The XX Factor

Local Mom Decides Important Sports Case

465058199
And she’s not even a sports fan!

Photo illustration by Slate. Photo by Andrey Popov/Thinkstock.

The first thing that the New York Times wants you to know about Claudia Wilken is that she is a devoted parent. “For years, Claudia Wilken has been known in her neighborhood mostly as a familiar face at school meetings,” the Times’ John Branch begins. “When her two children were teenagers about a decade ago … Wilken spent several years on Berkeley High School’s Site Council” where “hers was a measured voice,” Branch writes. “Let’s figure out how we can work together, she would say. She encouraged compromise and dialogue.”
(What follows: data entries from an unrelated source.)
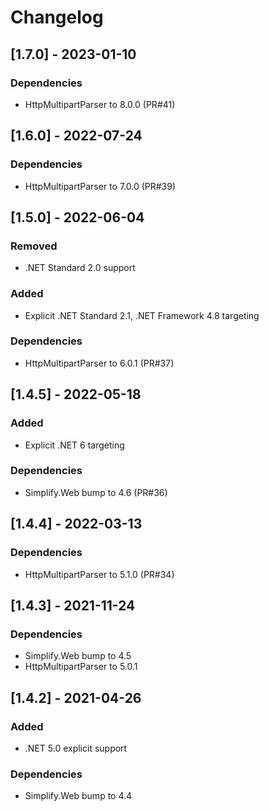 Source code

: # Changelog

## [1.7.0] - 2023-01-10

### Dependencies

- HttpMultipartParser to 8.0.0 (PR#41)

## [1.6.0] - 2022-07-24

### Dependencies

- HttpMultipartParser to 7.0.0 (PR#39)

## [1.5.0] - 2022-06-04

### Removed

- .NET Standard 2.0 support

### Added

- Explicit .NET Standard 2.1, .NET Framework 4.8 targeting

### Dependencies

- HttpMultipartParser to 6.0.1 (PR#37)

## [1.4.5] - 2022-05-18

### Added

- Explicit .NET 6 targeting

### Dependencies

- Simplify.Web bump to 4.6 (PR#36)

## [1.4.4] - 2022-03-13

### Dependencies

- HttpMultipartParser to 5.1.0 (PR#34)

## [1.4.3] - 2021-11-24

### Dependencies

- Simplify.Web bump to 4.5
- HttpMultipartParser to 5.0.1

## [1.4.2] - 2021-04-26

### Added

- .NET 5.0 explicit support

### Dependencies

- Simplify.Web bump to 4.4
But—here comes the twist—Wilken is not just a former standout member of the Berkeley High PTA. She’s also the federal judge who recently presided over O’Bannon v. NCAA, the landmark case that has challenged the NCAA’s longstanding treatment of its college athletes. “And to think: It was only in recent weeks that Wilken, apparently not a huge sports fan, playfully admitted that the abbreviation S.E.C. brought to mind the Securities and Exchange Commission, not the Southeastern Conference,” Branch continues. Wilken, “a woman few sports fans would recognize by name or face,” will now “forever be remembered as the judge who helped reshape college athletics.” What an incredible turn of events for a person who has spent the past 30 years working her way up the judicial branch—not putting in the hard time of sitting on her ass and watching basketball. Who did sports fans expect to see on the bench, anyway? Allen Iverson?

Wilken isn’t the first female judge to get this bizarre sports-page treatment. Three years ago, U.S. District Court Judge Susan Richard Nelson received similar coverage when she presided over the case that would end the 2011 NFL lockout. Nelson “probably never expected to land in the national football spotlight,” espnW’s Amanda Rykoff wrote in a piece titled “The Woman Who Stopped the NFL Lockout.” Rykoff continued: “But that is exactly what happened to the 59-year-old mother of two, as she has presided over one of the most significant and highest-profile cases in recent memory.” Thirteen paragraphs later, we learn that this was not Nelson’s first rodeo with the NFL; as a U.S. magistrate judge, she presided over motions in a 2010 class-action lawsuit against the league. Later, Rykoff continues to blow her readers’ minds as she notes that Nelson “brings a record of thoroughness and outstanding preparation to the bench.” So that’s her secret: She is a competent judge.

Branch, meanwhile, isn’t prepared to give up his tortured theory just yet: In his profile of Wilken, he writes that her “decision [in O’Bannon] may be interpreted much the way her advice at school meetings often was: Let’s work it out, through dialogue and compromise.” If decades of legal experience can’t explain what made Wilken capable of presiding over the O’Bannon case, perhaps her stint in the PTA will.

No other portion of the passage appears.